- PROMPT:
Read the records and write them out again exactly.

LISTED ENTRIES: Begin

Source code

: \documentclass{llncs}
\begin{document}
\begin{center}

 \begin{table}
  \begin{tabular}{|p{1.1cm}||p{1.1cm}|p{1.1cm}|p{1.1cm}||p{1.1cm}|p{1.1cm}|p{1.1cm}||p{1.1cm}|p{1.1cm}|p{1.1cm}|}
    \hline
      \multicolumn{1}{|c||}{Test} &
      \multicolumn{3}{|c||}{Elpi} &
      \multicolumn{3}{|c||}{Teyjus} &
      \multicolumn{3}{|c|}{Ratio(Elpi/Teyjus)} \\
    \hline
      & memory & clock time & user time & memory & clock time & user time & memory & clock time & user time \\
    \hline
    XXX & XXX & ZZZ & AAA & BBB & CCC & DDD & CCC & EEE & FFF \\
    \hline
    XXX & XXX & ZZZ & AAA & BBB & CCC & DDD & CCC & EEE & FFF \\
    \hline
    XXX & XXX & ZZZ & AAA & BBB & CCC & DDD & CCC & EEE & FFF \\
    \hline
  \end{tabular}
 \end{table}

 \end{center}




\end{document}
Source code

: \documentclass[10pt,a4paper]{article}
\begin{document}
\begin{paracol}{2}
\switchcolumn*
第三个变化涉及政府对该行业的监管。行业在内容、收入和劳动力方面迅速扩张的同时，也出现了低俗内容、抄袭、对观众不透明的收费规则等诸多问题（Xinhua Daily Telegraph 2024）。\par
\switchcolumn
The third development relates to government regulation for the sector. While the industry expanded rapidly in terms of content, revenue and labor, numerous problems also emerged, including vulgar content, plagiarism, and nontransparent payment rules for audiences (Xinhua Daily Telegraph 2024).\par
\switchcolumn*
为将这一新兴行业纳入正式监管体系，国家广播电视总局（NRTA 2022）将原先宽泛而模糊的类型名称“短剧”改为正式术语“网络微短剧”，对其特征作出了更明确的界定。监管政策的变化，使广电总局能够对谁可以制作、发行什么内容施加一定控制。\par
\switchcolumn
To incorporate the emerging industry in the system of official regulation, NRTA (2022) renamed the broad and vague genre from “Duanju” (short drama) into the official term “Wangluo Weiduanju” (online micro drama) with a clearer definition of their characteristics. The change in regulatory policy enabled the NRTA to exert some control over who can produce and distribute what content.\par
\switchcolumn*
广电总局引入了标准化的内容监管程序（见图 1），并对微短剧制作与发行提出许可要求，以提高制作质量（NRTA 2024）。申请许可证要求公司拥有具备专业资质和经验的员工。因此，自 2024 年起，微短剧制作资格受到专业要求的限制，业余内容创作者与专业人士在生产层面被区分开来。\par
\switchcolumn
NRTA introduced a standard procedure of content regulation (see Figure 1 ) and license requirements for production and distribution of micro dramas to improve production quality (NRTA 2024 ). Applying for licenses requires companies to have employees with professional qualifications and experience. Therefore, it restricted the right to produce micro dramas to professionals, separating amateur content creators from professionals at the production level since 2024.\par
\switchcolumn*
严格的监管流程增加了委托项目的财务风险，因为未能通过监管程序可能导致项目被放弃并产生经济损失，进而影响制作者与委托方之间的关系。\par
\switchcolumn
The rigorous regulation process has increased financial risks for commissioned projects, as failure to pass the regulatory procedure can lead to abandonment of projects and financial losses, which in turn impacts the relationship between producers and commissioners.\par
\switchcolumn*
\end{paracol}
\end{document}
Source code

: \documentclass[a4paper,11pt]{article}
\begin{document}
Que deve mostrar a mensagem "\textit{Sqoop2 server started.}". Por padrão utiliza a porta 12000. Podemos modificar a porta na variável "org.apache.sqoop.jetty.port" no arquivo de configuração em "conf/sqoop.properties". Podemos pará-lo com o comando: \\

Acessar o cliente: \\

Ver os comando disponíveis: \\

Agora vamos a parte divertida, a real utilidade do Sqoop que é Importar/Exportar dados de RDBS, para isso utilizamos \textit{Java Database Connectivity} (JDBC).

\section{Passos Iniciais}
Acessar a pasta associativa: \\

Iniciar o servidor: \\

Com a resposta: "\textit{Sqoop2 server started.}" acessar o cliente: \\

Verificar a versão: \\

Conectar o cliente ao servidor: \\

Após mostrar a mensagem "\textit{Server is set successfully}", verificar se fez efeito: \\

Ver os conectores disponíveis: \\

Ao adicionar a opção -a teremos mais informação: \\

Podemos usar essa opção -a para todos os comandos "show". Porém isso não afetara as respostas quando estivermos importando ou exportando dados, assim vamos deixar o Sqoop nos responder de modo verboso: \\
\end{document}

LISTED ENTRIES: End

- RESPONSE AREA:
Source code

: \documentclass{llncs}
\begin{document}
\begin{center}

 \begin{table}
  \begin{tabular}{|p{1.1cm}||p{1.1cm}|p{1.1cm}|p{1.1cm}||p{1.1cm}|p{1.1cm}|p{1.1cm}||p{1.1cm}|p{1.1cm}|p{1.1cm}|}
    \hline
      \multicolumn{1}{|c||}{Test} &
      \multicolumn{3}{|c||}{Elpi} &
      \multicolumn{3}{|c||}{Teyjus} &
      \multicolumn{3}{|c|}{Ratio(Elpi/Teyjus)} \\
    \hline
      & memory & clock time & user time & memory & clock time & user time & memory & clock time & user time \\
    \hline
    XXX & XXX & ZZZ & AAA & BBB & CCC & DDD & CCC & EEE & FFF \\
    \hline
    XXX & XXX & ZZZ & AAA & BBB & CCC & DDD & CCC & EEE & FFF \\
    \hline
    XXX & XXX & ZZZ & AAA & BBB & CCC & DDD & CCC & EEE & FFF \\
    \hline
  \end{tabular}
 \end{table}

 \end{center}




\end{document}
Source code

: \documentclass[10pt,a4paper]{article}
\begin{document}
\begin{paracol}{2}
\switchcolumn*
第三个变化涉及政府对该行业的监管。行业在内容、收入和劳动力方面迅速扩张的同时，也出现了低俗内容、抄袭、对观众不透明的收费规则等诸多问题（Xinhua Daily Telegraph 2024）。\par
\switchcolumn
The third development relates to government regulation for the sector. While the industry expanded rapidly in terms of content, revenue and labor, numerous problems also emerged, including vulgar content, plagiarism, and nontransparent payment rules for audiences (Xinhua Daily Telegraph 2024).\par
\switchcolumn*
为将这一新兴行业纳入正式监管体系，国家广播电视总局（NRTA 2022）将原先宽泛而模糊的类型名称“短剧”改为正式术语“网络微短剧”，对其特征作出了更明确的界定。监管政策的变化，使广电总局能够对谁可以制作、发行什么内容施加一定控制。\par
\switchcolumn
To incorporate the emerging industry in the system of official regulation, NRTA (2022) renamed the broad and vague genre from “Duanju” (short drama) into the official term “Wangluo Weiduanju” (online micro drama) with a clearer definition of their characteristics. The change in regulatory policy enabled the NRTA to exert some control over who can produce and distribute what content.\par
\switchcolumn*
广电总局引入了标准化的内容监管程序（见图 1），并对微短剧制作与发行提出许可要求，以提高制作质量（NRTA 2024）。申请许可证要求公司拥有具备专业资质和经验的员工。因此，自 2024 年起，微短剧制作资格受到专业要求的限制，业余内容创作者与专业人士在生产层面被区分开来。\par
\switchcolumn
NRTA introduced a standard procedure of content regulation (see Figure 1 ) and license requirements for production and distribution of micro dramas to improve production quality (NRTA 2024 ). Applying for licenses requires companies to have employees with professional qualifications and experience. Therefore, it restricted the right to produce micro dramas to professionals, separating amateur content creators from professionals at the production level since 2024.\par
\switchcolumn*
严格的监管流程增加了委托项目的财务风险，因为未能通过监管程序可能导致项目被放弃并产生经济损失，进而影响制作者与委托方之间的关系。\par
\switchcolumn
The rigorous regulation process has increased financial risks for commissioned projects, as failure to pass the regulatory procedure can lead to abandonment of projects and financial losses, which in turn impacts the relationship between producers and commissioners.\par
\switchcolumn*
\end{paracol}
\end{document}
Source code

: \documentclass[a4paper,11pt]{article}
\begin{document}
Que deve mostrar a mensagem "\textit{Sqoop2 server started.}". Por padrão utiliza a porta 12000. Podemos modificar a porta na variável "org.apache.sqoop.jetty.port" no arquivo de configuração em "conf/sqoop.properties". Podemos pará-lo com o comando: \\

Acessar o cliente: \\

Ver os comando disponíveis: \\

Agora vamos a parte divertida, a real utilidade do Sqoop que é Importar/Exportar dados de RDBS, para isso utilizamos \textit{Java Database Connectivity} (JDBC).

\section{Passos Iniciais}
Acessar a pasta associativa: \\

Iniciar o servidor: \\

Com a resposta: "\textit{Sqoop2 server started.}" acessar o cliente: \\

Verificar a versão: \\

Conectar o cliente ao servidor: \\

Após mostrar a mensagem "\textit{Server is set successfully}", verificar se fez efeito: \\

Ver os conectores disponíveis: \\

Ao adicionar a opção -a teremos mais informação: \\

Podemos usar essa opção -a para todos os comandos "show". Porém isso não afetara as respostas quando estivermos importando ou exportando dados, assim vamos deixar o Sqoop nos responder de modo verboso: \\
\end{document}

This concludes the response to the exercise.